Define the target

Since our goal is to be highly available, it is important to clarify what high availability means and make it quantifiable by disassembling the goal. As I understand it, goals can be broken down into the following three categories:

1. Maintain high service stability

System stability is the fundamental purpose of high availability. Generally speaking, the system can continue to be available, will not break down without reason, and can still work normally under high pressure.

2. Fast fault location

From the perspective of actual engineering, services that do not have faults do not exist. Therefore, a fault must be quickly discovered and located. Before external users discover faults, an alarm mechanism can be used to accurately locate the cause of the fault, helping engineers to solve the problem as soon as possible and preventing further service impact.

3. Fast service recovery

A few more words need to be said about the difference between “resume business” and “fix the problem,” which also illustrate the two different ways we approach problems after an online failure. Simply put, “back to business” means that the cause of the online failure can be put aside until we find a quick, temporary solution to get the business going. Many students have a habit of thinking when dealing with production failures: first try to find the cause of the problem, then change the code to solve the problem, test, release online, and finally business functions can work normally. In fact, the time cost of a process coming down is very high, and services are greatly affected by this fault. For example, the service response on a machine is slow and the request times out. The possible reasons are: network bandwidth problems, machine disk problems, machine CPU or Memory shortage, application loop, JVM garbage collection time is long…… It is difficult to sift through so many possible causes in just a few minutes, but we can resume business without knowing the true cause. For example, the simplest way is to take this machine offline immediately and distribute the traffic to other machines or new machines.

Now that we have these three split goals, the rest of the architecture will be executed around these three goals.

Service tier + Service degradation

Service classification: Services are classified into core services and common services based on service requirements.
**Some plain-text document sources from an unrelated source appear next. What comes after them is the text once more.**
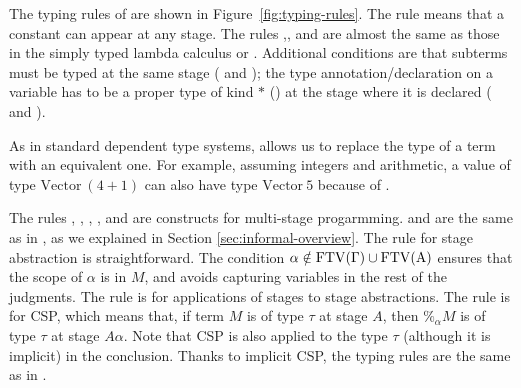 The typing rules of \LMD are shown in Figure~\ref{fig:typing-rules}.
The rule \TConst{} means that a constant can appear at any stage.
The rules \TVar,\TAbs, and \TApp{} are almost the same as those in the simply typed
lambda calculus or \LLF.  Additional conditions are that subterms must be
typed at the same stage (\TAbs{} and \TApp); the type
annotation/declaration on a variable has to be a proper type of kind
$*$ (\TAbs) at the stage where it is declared (\TVar{} and \TAbs).



As in standard dependent type systems, \TConv{} allows us to replace the type
of a term with an equivalent one. For example, assuming integers and
arithmetic, a value of type $\textrm{Vector}\ (4+1)$ can also have type
$\textrm{Vector}\ 5$ because of \TConv{}.

The rules \TTB, \TTBL, \TGen, \TIns, and \TCsp{} are constructs for
multi-stage progarmming. \TTB{} and \TTBL{} are the same as in \LTP, as we
explained in Section \ref{sec:informal-overview}. The rule \TGen{} for stage
abstraction is straightforward. The condition
$\alpha\notin\rm{FTV}(\Gamma)\cup\rm{FTV}(A)$ ensures that the scope of $\alpha$
is in $M$, and avoids capturing variables in the rest of the judgments. The
rule \TIns{} is for applications of stages to stage abstractions. The rule
\TCsp{} is for CSP, which means that, if term $M$ is of type $\tau$ at stage
$A$, then $\%_\alpha M$ is of type $\tau$ at stage $A\alpha$. Note that CSP
is also applied to the type \(\tau\) (although it is implicit) in the
conclusion. Thanks to implicit CSP, the typing rules are the same as in \LTP.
Core services and common services do not affect each other. Resources behind services, caching, databases, and MQ are separated from each other. Service hierarchy, corresponding to our subgoal 1.

There are two key points:

1. Extracting core services. For example, in our mutual finance business, users, orders and payment are core services, while message push and marketing coupons and points are common services. Core services are what customers must use. Once there is a problem with core services, customers can’t buy products. Ordinary services, even if there is a problem, will not temporarily affect the transaction. On the other hand, the code for ordinary services changes frequently in our daily work. Therefore, ensuring the normal use of core services is our primary goal.
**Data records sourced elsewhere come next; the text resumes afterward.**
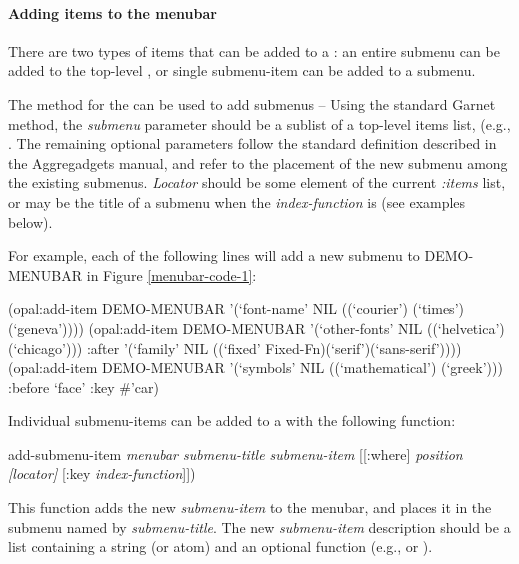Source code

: \paragraph{Adding items to the menubar}

There are two types of items that can be added to a :  an entire
submenu can be added to the top-level , or single submenu-item can
be added to a submenu.

The  method for the  can be used to add submenus --
Using the standard Garnet method, the {\it submenu}
parameter should be a sublist of a top-level items list,
\newline{} (e.g., .
The remaining
optional parameters follow the standard  definition described in
the Aggregadgets manual, and refer to the placement of the new submenu among
the existing submenus.  {\it Locator} should be some element of the current
{\it :items} list, or may be the title of a submenu when the {\it index-function}
is  (see examples below).

For example, each of the following lines will add a new submenu to
DEMO-MENUBAR in Figure \ref{menubar-code-1}:
\begin{programexample}
(opal:add-item DEMO-MENUBAR '(`font-name' NIL ((`courier') (`times') (`geneva'))))
(opal:add-item DEMO-MENUBAR
               '(`other-fonts' NIL ((`helvetica') (`chicago')))
	       :after '(`family' NIL ((`fixed' Fixed-Fn)(`serif')(`sans-serif'))))
(opal:add-item DEMO-MENUBAR
               '(`symbols' NIL ((`mathematical') (`greek')))
	       :before `face' :key \#'car)
\end{programexample}

Individual submenu-items can be added to a  with the following
function:
\begin{programexample}
add-submenu-item {\it menubar submenu-title submenu-item} [[:where] {\it position [locator]} [:key {\it index-function}]])
\end{programexample}
This function adds the new {\it submenu-item} to the menubar, and places it in
the submenu named by {\it submenu-title}.  The new {\it submenu-item} description
should be a list containing a string (or atom) and an optional function
(e.g.,  or ).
2. Separate different levels of service resources, including server, cache,MQ, DB, etc., because as long as different services share resources, common services may affect core services. For the simplest example, if services share a set of Redis, the quality of the core service will suffer if a large number of message requests consume the number of redis connections.

Service degradation: When a fault occurs, common services can be directly degraded to protect core services. Service degradation, corresponding to our subgoal 3.
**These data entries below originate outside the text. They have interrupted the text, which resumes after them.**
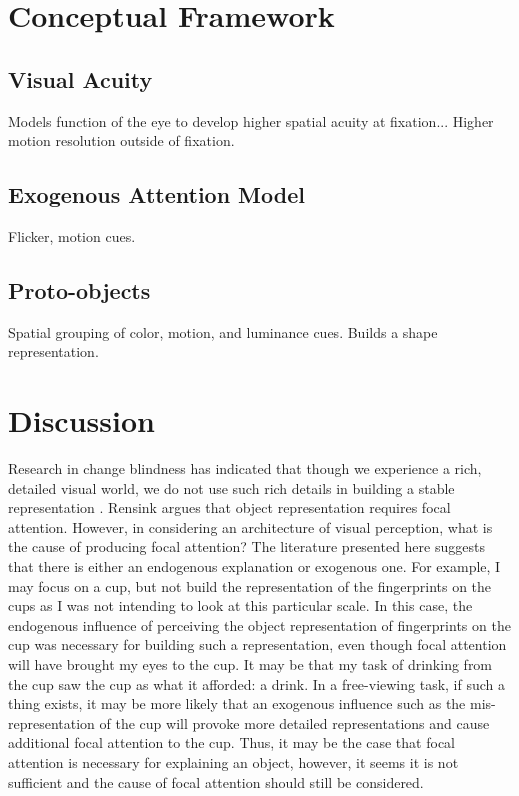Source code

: \documentclass[a4paper,10pt,final]{ThesisStyle}
\begin{document}
\section{Conceptual Framework}

\subsection{Visual Acuity}

Models function of the eye to develop higher spatial acuity at fixation... Higher motion resolution outside of fixation.

\subsection{Exogenous Attention Model}

Flicker, motion cues.

\subsection{Proto-objects}

Spatial grouping of color, motion, and luminance cues.  Builds a shape representation.

\section{Discussion}

Research in change blindness has indicated that though we experience a rich, detailed visual world, we do not use such rich details in building a stable representation \cite{Simons1997}.  Rensink argues that object representation requires focal attention.  However, in considering an architecture of visual perception, what is the cause of producing focal attention?  The literature presented here suggests that there is either an endogenous explanation or exogenous one.  For example, I may focus on a cup, but not build the representation of the fingerprints on the cups as I was not intending to look at this particular scale.  In this case, the endogenous influence of perceiving the object representation of fingerprints on the cup was necessary for building such a representation, even though focal attention will have brought my eyes to the cup.  It may be that my task of drinking from the cup saw the cup as what it afforded: a drink.  In a free-viewing task, if such a thing exists, it may be more likely that an exogenous influence such as the mis-representation of the cup will provoke more detailed representations and cause additional focal attention to the cup.  Thus, it may be the case that focal attention is necessary for explaining an object, however, it seems it is not sufficient and the cause of focal attention should still be considered.  
\end{document}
After splitting into core services and common services, services are called each other in many business scenarios, which may affect each other. For example, before we push messages (common services), we need to query user information (core services). A large number of messages will cause great pressure to the core business system. In this case, we can stop non-core services to ensure that core services are not affected.

In addition, the best way to do service degradation is to modify the dynamic configuration. Rather than manually going online to modify static configurations or release new versions, which is error-prone and inefficient. Therefore, I recommend services similar to Ali Diamond. After accessing Diamond, groovy script will directly synchronize the latest configuration to the service through diamond background, and the degraded operation will be completed without restarting the service.

Establishing Layered Monitoring

The purpose of establishing a monitoring layer is to monitor all the information related to fault analysis and location. The monitoring layer is divided into five layers, and the meanings of each layer are as follows:

The network layer

Analyze the network access situation. For example, a large number of external requests occupy the bandwidth of the external network card. Immediately analyze whether the traffic is normal.

The interface layer

Collect the access status of exposed interfaces, including interface execution time, return status code, call times, etc. We need to pay attention to the API interface that we visit the most frequently. According to the access status of the interface, we can determine whether service expansion is needed, and determine whether there is external abnormal access, machine brush, etc. If a large number of error codes are returned on some interfaces, we need to find out the cause of the interface access failure in the first time.

The business layer

Collect and analyze how core business and common services run and call each other, for example, if a service generates a large number of Exceptions or dubbo service invocation times out.

The middleware layer

The middleware layer refers to the various types of middleware on which services depend, such as containers, caches, and message queues. Different middleware pay attention to different information, such as database Redis monitoring indicators including connection number, request number, rDB&AOF execution, IO frequency, cache hit ratio, etc.

System layer

The system layer refers to the operating system status and collected information, including CPU usage, memory usage, network adapter traffic, and connection number.

conclusion

The high availability architecture is divided into three sub-goals, and three optimization ideas are proposed for these three sub-goals: service hierarchy + service degradation + hierarchical monitoring. Around these three optimization direction, layer by layer, finally let the technical architecture of the system get qualitative improvement.